AIM OF THE TASK:
Restate the data below word for word. Leave the images out.

START RECORDS TO USE

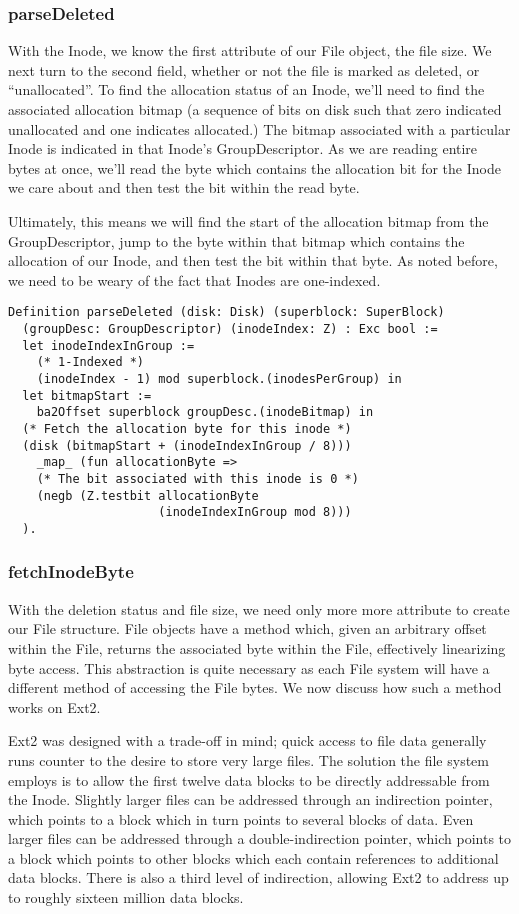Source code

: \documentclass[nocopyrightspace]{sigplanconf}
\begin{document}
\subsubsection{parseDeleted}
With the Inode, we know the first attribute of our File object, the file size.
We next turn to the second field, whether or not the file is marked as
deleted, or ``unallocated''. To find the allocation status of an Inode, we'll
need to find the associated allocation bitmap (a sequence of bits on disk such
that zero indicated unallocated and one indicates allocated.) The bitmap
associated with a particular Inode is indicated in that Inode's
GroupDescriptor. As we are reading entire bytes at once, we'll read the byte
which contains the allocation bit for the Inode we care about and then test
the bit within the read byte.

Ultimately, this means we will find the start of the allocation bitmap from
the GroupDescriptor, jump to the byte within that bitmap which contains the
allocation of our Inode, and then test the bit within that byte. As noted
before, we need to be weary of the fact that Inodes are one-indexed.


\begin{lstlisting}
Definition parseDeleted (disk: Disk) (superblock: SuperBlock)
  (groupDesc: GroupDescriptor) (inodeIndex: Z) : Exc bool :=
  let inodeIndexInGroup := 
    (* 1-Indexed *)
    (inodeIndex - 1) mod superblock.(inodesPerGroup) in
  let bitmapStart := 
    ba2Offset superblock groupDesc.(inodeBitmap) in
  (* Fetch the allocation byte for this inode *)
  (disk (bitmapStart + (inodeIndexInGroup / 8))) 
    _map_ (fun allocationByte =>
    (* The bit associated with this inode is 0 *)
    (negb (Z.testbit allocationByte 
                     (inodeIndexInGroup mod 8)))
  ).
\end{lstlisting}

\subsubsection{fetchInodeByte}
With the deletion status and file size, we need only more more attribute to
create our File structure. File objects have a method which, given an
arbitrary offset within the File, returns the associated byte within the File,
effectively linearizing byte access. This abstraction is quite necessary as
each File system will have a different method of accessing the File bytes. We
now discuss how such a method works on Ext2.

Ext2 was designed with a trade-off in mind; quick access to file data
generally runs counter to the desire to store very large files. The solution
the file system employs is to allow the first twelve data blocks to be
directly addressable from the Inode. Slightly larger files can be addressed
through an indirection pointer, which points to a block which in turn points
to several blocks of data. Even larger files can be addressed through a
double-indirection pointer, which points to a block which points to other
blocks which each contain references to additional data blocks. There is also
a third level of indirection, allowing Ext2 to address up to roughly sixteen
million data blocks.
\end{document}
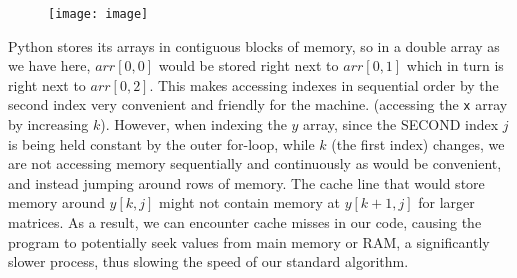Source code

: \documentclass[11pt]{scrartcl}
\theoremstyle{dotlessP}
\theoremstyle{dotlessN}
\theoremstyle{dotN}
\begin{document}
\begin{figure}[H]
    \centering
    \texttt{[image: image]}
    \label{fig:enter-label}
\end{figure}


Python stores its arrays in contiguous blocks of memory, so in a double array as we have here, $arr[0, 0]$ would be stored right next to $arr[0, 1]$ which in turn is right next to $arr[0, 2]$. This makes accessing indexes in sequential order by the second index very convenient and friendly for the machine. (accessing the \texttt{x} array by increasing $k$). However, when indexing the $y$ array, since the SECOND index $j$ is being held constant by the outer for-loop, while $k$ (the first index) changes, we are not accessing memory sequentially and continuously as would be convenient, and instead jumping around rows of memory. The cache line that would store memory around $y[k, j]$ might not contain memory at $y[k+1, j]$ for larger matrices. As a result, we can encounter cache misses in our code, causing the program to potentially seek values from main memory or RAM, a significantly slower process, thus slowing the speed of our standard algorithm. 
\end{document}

END RECORDS TO USE

TASK ANSWER:
Source code

: \documentclass[nocopyrightspace]{sigplanconf}
\begin{document}
\subsubsection{parseDeleted}
With the Inode, we know the first attribute of our File object, the file size.
We next turn to the second field, whether or not the file is marked as
deleted, or ``unallocated''. To find the allocation status of an Inode, we'll
need to find the associated allocation bitmap (a sequence of bits on disk such
that zero indicated unallocated and one indicates allocated.) The bitmap
associated with a particular Inode is indicated in that Inode's
GroupDescriptor. As we are reading entire bytes at once, we'll read the byte
which contains the allocation bit for the Inode we care about and then test
the bit within the read byte.

Ultimately, this means we will find the start of the allocation bitmap from
the GroupDescriptor, jump to the byte within that bitmap which contains the
allocation of our Inode, and then test the bit within that byte. As noted
before, we need to be weary of the fact that Inodes are one-indexed.


\begin{lstlisting}
Definition parseDeleted (disk: Disk) (superblock: SuperBlock)
  (groupDesc: GroupDescriptor) (inodeIndex: Z) : Exc bool :=
  let inodeIndexInGroup := 
    (* 1-Indexed *)
    (inodeIndex - 1) mod superblock.(inodesPerGroup) in
  let bitmapStart := 
    ba2Offset superblock groupDesc.(inodeBitmap) in
  (* Fetch the allocation byte for this inode *)
  (disk (bitmapStart + (inodeIndexInGroup / 8))) 
    _map_ (fun allocationByte =>
    (* The bit associated with this inode is 0 *)
    (negb (Z.testbit allocationByte 
                     (inodeIndexInGroup mod 8)))
  ).
\end{lstlisting}

\subsubsection{fetchInodeByte}
With the deletion status and file size, we need only more more attribute to
create our File structure. File objects have a method which, given an
arbitrary offset within the File, returns the associated byte within the File,
effectively linearizing byte access. This abstraction is quite necessary as
each File system will have a different method of accessing the File bytes. We
now discuss how such a method works on Ext2.

Ext2 was designed with a trade-off in mind; quick access to file data
generally runs counter to the desire to store very large files. The solution
the file system employs is to allow the first twelve data blocks to be
directly addressable from the Inode. Slightly larger files can be addressed
through an indirection pointer, which points to a block which in turn points
to several blocks of data. Even larger files can be addressed through a
double-indirection pointer, which points to a block which points to other
blocks which each contain references to additional data blocks. There is also
a third level of indirection, allowing Ext2 to address up to roughly sixteen
million data blocks.
\end{document}
Source code

: \documentclass[11pt]{scrartcl}
\theoremstyle{dotlessP}
\theoremstyle{dotlessN}
\theoremstyle{dotN}
\begin{document}
\begin{figure}[H]
    \centering
    \texttt{[image: image]}
    \label{fig:enter-label}
\end{figure}


Python stores its arrays in contiguous blocks of memory, so in a double array as we have here, $arr[0, 0]$ would be stored right next to $arr[0, 1]$ which in turn is right next to $arr[0, 2]$. This makes accessing indexes in sequential order by the second index very convenient and friendly for the machine. (accessing the \texttt{x} array by increasing $k$). However, when indexing the $y$ array, since the SECOND index $j$ is being held constant by the outer for-loop, while $k$ (the first index) changes, we are not accessing memory sequentially and continuously as would be convenient, and instead jumping around rows of memory. The cache line that would store memory around $y[k, j]$ might not contain memory at $y[k+1, j]$ for larger matrices. As a result, we can encounter cache misses in our code, causing the program to potentially seek values from main memory or RAM, a significantly slower process, thus slowing the speed of our standard algorithm. 
\end{document}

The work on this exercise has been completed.